___ EXERCISE DATA ___
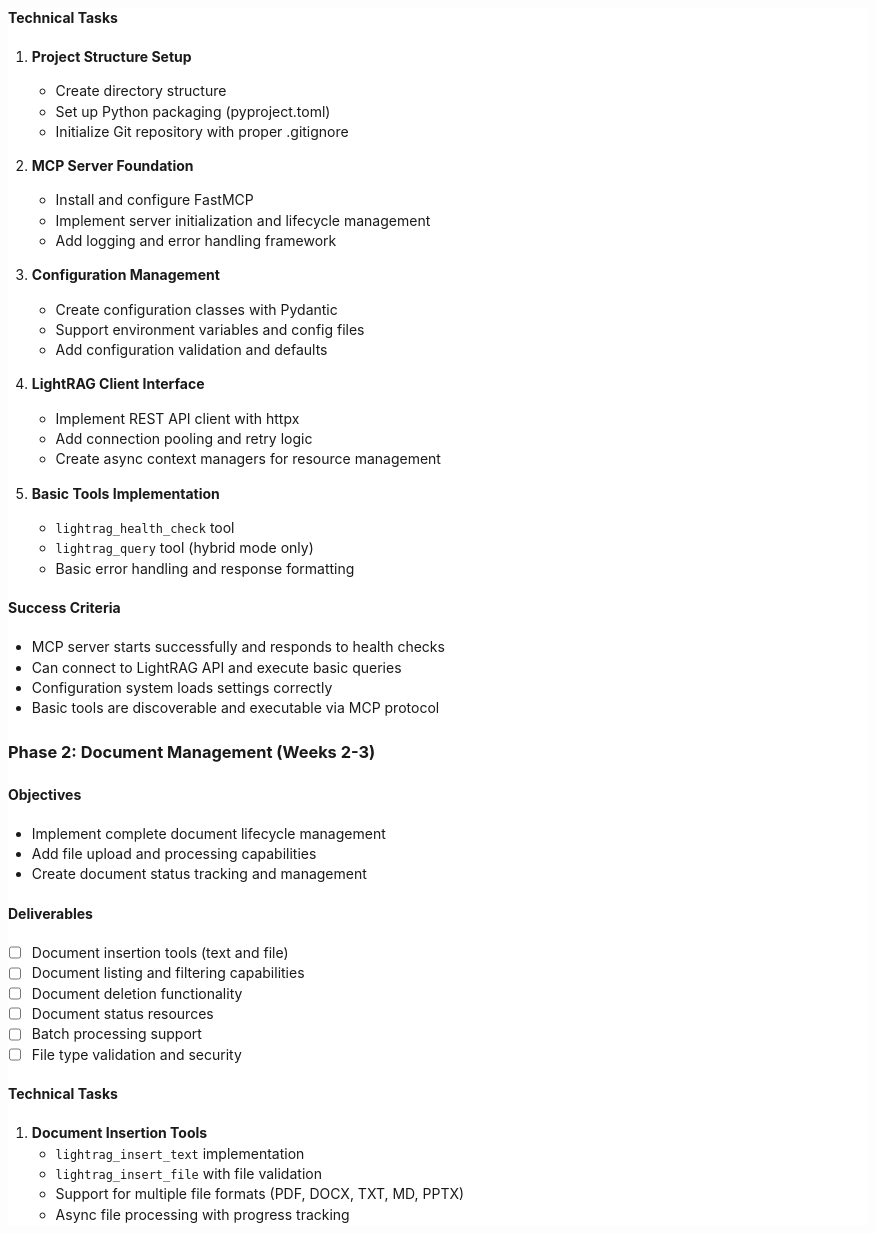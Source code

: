 #### Technical Tasks
1. **Project Structure Setup**
   - Create directory structure
   - Set up Python packaging (pyproject.toml)
   - Initialize Git repository with proper .gitignore

2. **MCP Server Foundation**
   - Install and configure FastMCP
   - Implement server initialization and lifecycle management
   - Add logging and error handling framework

3. **Configuration Management**
   - Create configuration classes with Pydantic
   - Support environment variables and config files
   - Add configuration validation and defaults

4. **LightRAG Client Interface**
   - Implement REST API client with httpx
   - Add connection pooling and retry logic
   - Create async context managers for resource management

5. **Basic Tools Implementation**
   - `lightrag_health_check` tool
   - `lightrag_query` tool (hybrid mode only)
   - Basic error handling and response formatting

#### Success Criteria
- MCP server starts successfully and responds to health checks
- Can connect to LightRAG API and execute basic queries
- Configuration system loads settings correctly
- Basic tools are discoverable and executable via MCP protocol

### Phase 2: Document Management (Weeks 2-3)

#### Objectives
- Implement complete document lifecycle management
- Add file upload and processing capabilities
- Create document status tracking and management

#### Deliverables
- [ ] Document insertion tools (text and file)
- [ ] Document listing and filtering capabilities
- [ ] Document deletion functionality
- [ ] Document status resources
- [ ] Batch processing support
- [ ] File type validation and security

#### Technical Tasks
1. **Document Insertion Tools**
   - `lightrag_insert_text` implementation
   - `lightrag_insert_file` with file validation
   - Support for multiple file formats (PDF, DOCX, TXT, MD, PPTX)
   - Async file processing with progress tracking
___
● ASSIGNED TASK
Each line holding the word "error" must be copied from the data.

● ANSWER FOR THE TASK
   - Add logging and error handling framework
   - Basic error handling and response formatting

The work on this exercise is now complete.